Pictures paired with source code

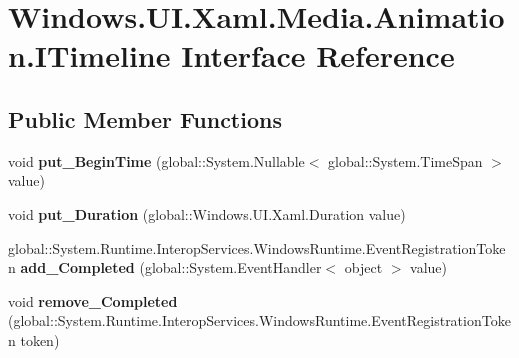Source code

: \hypertarget{interface_windows_1_1_u_i_1_1_xaml_1_1_media_1_1_animation_1_1_i_timeline}{}\section{Windows.\+U\+I.\+Xaml.\+Media.\+Animation.\+I\+Timeline Interface Reference}
\label{interface_windows_1_1_u_i_1_1_xaml_1_1_media_1_1_animation_1_1_i_timeline}
\subsection*{Public Member Functions}
\begin{DoxyCompactItemize}
\item 
\mbox{\label{interface_windows_1_1_u_i_1_1_xaml_1_1_media_1_1_animation_1_1_i_timeline_ad171463dc00462d1c1841261c8e10d1e}} 
void {\bfseries put\+\_\+\+Begin\+Time} (global\+::\+System.\+Nullable$<$ global\+::\+System.\+Time\+Span $>$ value)
\item 
\mbox{\label{interface_windows_1_1_u_i_1_1_xaml_1_1_media_1_1_animation_1_1_i_timeline_aa1793004fef03b01c0341256ede164d9}} 
void {\bfseries put\+\_\+\+Duration} (global\+::\+Windows.\+U\+I.\+Xaml.\+Duration value)
\item 
\mbox{\label{interface_windows_1_1_u_i_1_1_xaml_1_1_media_1_1_animation_1_1_i_timeline_a7ee61c5d3a53c5f8570e743522b52866}} 
global\+::\+System.\+Runtime.\+Interop\+Services.\+Windows\+Runtime.\+Event\+Registration\+Token {\bfseries add\+\_\+\+Completed} (global\+::\+System.\+Event\+Handler$<$ object $>$ value)
\item 
\mbox{\label{interface_windows_1_1_u_i_1_1_xaml_1_1_media_1_1_animation_1_1_i_timeline_a633d5239301849202b3e61b320bed13b}} 
void {\bfseries remove\+\_\+\+Completed} (global\+::\+System.\+Runtime.\+Interop\+Services.\+Windows\+Runtime.\+Event\+Registration\+Token token)
\item 
\mbox{\label{interface_windows_1_1_u_i_1_1_xaml_1_1_media_1_1_animation_1_1_i_timeline_ad171463dc00462d1c1841261c8e10d1e}} 

\end{DoxyCompactItemize}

## Your instructions
Reproduce each line above precisely, with no pictures.

## Solution below
Source code

: \hypertarget{interface_windows_1_1_u_i_1_1_xaml_1_1_media_1_1_animation_1_1_i_timeline}{}\section{Windows.\+U\+I.\+Xaml.\+Media.\+Animation.\+I\+Timeline Interface Reference}
\label{interface_windows_1_1_u_i_1_1_xaml_1_1_media_1_1_animation_1_1_i_timeline}
\subsection*{Public Member Functions}
\begin{DoxyCompactItemize}
\item 
\mbox{\label{interface_windows_1_1_u_i_1_1_xaml_1_1_media_1_1_animation_1_1_i_timeline_ad171463dc00462d1c1841261c8e10d1e}} 
void {\bfseries put\+\_\+\+Begin\+Time} (global\+::\+System.\+Nullable$<$ global\+::\+System.\+Time\+Span $>$ value)
\item 
\mbox{\label{interface_windows_1_1_u_i_1_1_xaml_1_1_media_1_1_animation_1_1_i_timeline_aa1793004fef03b01c0341256ede164d9}} 
void {\bfseries put\+\_\+\+Duration} (global\+::\+Windows.\+U\+I.\+Xaml.\+Duration value)
\item 
\mbox{\label{interface_windows_1_1_u_i_1_1_xaml_1_1_media_1_1_animation_1_1_i_timeline_a7ee61c5d3a53c5f8570e743522b52866}} 
global\+::\+System.\+Runtime.\+Interop\+Services.\+Windows\+Runtime.\+Event\+Registration\+Token {\bfseries add\+\_\+\+Completed} (global\+::\+System.\+Event\+Handler$<$ object $>$ value)
\item 
\mbox{\label{interface_windows_1_1_u_i_1_1_xaml_1_1_media_1_1_animation_1_1_i_timeline_a633d5239301849202b3e61b320bed13b}} 
void {\bfseries remove\+\_\+\+Completed} (global\+::\+System.\+Runtime.\+Interop\+Services.\+Windows\+Runtime.\+Event\+Registration\+Token token)
\item 
\mbox{\label{interface_windows_1_1_u_i_1_1_xaml_1_1_media_1_1_animation_1_1_i_timeline_ad171463dc00462d1c1841261c8e10d1e}} 

\end{DoxyCompactItemize}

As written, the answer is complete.